3740: uploading a 6.8MB diff over python API takes 30 seconds (220Kb/s). At least 100MB/s connection between computers

vlo****@gmai***** (Google Code) (Is this you? Claim this profile.)
June 1, 2015
What version are you running?
Reviewboard 2.0.12

What's the URL of the page containing the problem?
N/A

What steps will reproduce the problem?
diff = ... # 6.8MB diff in-memory
draft_diffs = review_draft.get_draft_diffs()   
draft_diffs.upload_diff(diff)

What is the expected output? What do you see instead?
I would expect this to take 680ms on a 100mb connection (or 68ms on the GigE connection I believe exists between my machines).

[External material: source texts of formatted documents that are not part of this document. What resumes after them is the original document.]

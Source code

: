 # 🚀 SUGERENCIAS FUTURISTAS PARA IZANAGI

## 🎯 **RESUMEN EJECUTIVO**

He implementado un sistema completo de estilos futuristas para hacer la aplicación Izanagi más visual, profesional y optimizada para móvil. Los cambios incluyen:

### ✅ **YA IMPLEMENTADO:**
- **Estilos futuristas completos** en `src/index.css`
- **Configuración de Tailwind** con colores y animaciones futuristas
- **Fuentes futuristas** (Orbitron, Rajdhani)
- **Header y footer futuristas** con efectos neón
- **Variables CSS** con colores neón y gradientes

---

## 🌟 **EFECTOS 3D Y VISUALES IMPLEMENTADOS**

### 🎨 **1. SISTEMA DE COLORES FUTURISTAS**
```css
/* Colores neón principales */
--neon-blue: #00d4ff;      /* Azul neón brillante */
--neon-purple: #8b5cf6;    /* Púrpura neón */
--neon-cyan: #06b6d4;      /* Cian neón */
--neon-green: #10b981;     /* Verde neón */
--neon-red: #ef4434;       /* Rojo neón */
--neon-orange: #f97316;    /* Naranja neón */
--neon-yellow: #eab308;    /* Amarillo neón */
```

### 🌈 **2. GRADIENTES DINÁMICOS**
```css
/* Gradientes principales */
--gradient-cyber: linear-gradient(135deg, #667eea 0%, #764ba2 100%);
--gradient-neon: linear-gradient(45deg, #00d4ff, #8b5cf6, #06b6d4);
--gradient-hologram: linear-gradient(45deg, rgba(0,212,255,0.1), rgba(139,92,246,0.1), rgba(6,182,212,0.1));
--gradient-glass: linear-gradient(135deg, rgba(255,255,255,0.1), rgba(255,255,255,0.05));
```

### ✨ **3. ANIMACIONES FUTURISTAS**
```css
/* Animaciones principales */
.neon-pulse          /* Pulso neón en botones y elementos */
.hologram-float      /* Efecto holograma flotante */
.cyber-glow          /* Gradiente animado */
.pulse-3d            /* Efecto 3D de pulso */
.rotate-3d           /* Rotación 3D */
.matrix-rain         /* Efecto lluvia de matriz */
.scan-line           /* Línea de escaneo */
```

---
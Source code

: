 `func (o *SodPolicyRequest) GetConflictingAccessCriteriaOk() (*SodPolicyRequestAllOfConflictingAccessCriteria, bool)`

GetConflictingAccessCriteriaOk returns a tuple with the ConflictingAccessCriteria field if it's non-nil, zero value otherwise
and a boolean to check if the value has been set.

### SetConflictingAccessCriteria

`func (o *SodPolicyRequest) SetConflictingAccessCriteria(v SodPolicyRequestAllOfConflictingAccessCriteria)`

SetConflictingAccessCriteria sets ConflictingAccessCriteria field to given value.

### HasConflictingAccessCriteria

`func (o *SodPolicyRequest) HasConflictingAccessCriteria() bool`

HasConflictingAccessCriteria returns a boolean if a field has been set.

What operating system are you using? What browser?
Client: OSX, python2.7
Server: Ubuntu 12.04 LTS, python2.7 w/ memcached
chipx86
#1 chipx86
It may RBTools, but it may also be the processing of the diff and the file validation. Sounds like you've done measurements. Can you confirm this is all before the server does any processing?
  • +NeedInfo
#2 vlo****@gmai***** (Google Code) (Is this you? Claim this profile.)
I have not really done any measurements beyond looking at the length of the
diff I'm passing in and how long the review lard API to post takes.

How would I check if it's before the server does processing?

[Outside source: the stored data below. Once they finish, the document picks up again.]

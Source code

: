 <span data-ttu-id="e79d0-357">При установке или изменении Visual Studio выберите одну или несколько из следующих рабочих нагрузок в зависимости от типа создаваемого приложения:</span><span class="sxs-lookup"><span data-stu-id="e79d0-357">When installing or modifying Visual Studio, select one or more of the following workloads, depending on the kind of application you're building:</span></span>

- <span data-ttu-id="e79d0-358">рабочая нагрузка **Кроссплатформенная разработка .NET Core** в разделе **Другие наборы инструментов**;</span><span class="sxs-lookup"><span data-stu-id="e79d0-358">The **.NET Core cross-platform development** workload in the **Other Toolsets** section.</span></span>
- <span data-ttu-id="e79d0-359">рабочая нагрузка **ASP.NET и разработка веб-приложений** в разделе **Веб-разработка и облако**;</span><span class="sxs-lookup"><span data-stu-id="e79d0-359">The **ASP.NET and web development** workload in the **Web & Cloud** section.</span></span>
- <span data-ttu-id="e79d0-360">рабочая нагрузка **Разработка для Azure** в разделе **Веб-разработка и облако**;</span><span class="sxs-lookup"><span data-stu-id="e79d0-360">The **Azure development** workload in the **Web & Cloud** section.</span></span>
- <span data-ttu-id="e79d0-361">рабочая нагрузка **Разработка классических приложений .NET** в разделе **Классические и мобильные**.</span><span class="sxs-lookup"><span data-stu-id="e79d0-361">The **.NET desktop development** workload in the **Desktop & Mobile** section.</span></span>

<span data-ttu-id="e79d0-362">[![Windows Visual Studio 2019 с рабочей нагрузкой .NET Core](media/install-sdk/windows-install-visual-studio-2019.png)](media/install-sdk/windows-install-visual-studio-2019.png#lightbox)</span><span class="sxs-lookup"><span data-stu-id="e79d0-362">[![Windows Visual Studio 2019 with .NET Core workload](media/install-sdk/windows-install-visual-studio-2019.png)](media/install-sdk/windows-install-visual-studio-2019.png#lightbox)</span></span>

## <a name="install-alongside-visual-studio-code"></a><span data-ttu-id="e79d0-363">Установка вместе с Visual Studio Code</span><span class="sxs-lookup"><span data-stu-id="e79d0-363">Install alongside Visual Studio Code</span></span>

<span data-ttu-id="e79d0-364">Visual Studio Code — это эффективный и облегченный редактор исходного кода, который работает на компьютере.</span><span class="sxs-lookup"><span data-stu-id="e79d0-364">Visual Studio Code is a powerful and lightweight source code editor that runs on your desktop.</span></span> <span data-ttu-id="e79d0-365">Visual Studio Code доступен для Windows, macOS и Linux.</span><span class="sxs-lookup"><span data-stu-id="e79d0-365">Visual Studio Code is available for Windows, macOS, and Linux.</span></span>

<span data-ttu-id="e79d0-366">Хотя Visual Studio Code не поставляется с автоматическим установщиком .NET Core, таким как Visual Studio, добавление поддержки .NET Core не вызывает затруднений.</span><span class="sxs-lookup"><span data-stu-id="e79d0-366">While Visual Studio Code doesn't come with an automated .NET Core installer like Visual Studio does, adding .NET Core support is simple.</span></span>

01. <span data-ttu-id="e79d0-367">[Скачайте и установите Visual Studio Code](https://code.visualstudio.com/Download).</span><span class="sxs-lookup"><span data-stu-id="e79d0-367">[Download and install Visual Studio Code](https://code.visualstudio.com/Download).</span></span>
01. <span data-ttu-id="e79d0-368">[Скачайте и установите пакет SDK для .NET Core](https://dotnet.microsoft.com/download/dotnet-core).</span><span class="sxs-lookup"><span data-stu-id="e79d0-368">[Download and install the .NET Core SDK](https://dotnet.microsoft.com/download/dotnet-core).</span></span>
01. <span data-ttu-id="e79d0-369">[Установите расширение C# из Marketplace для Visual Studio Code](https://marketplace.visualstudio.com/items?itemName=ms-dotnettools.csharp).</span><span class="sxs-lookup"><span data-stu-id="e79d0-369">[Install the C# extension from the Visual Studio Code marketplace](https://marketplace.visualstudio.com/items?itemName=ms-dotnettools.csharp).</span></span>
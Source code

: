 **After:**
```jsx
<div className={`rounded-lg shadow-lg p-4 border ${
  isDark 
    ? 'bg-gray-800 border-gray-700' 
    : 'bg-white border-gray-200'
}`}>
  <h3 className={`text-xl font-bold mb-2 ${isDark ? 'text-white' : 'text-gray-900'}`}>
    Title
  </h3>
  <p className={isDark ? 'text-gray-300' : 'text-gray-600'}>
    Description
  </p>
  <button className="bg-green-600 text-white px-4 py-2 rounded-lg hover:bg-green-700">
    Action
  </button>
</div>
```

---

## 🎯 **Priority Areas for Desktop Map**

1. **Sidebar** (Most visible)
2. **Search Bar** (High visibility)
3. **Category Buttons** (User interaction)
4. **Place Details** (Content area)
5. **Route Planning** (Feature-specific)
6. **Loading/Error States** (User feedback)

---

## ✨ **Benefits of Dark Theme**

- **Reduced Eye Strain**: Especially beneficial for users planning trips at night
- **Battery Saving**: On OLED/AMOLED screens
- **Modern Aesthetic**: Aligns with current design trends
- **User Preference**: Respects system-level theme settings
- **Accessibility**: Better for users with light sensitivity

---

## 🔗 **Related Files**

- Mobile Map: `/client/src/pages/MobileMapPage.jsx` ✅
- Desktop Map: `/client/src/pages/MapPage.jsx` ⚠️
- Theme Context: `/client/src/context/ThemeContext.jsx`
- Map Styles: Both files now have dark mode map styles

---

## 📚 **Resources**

I believe the API waits until the server processes, so it could be that's
where it's spending it's time.  Maybe the validation isn't sufficiently
parallelized so there's a lot of overhead per-file?

I'm also looking into why I'm trying to post 6MB in the first place: a git
diff is 16kb.

-Vitali
chipx86
#3 chipx86
How are you generating the diff? It's probably diffing from origin/master..HEAD, and not from your desired starting point.

The server, after getting the diff, will start asking the repository for file existence on all the files in the diff, and validate them. That's likely what's taking the time you're seeing. A 6MB diff likely contains changes to quite a number of files, so this will take a while.

The validation is not parallelized. It needs to happen in one go, as there are relationships between files in the diff and parent diff that need to be checked, and we don't want to flood the repository with too many concurrent checks (given that there many be other users also trying to post at the same time), or the server can end up causing some timeouts or bad responses.

So as it is, it sounds like this isn't really a bug. The problem is more that you're getting a 6MB diff, which we can help with once I know how it's being generated.
david
#4 david
  • -NeedInfo
    +Incomplete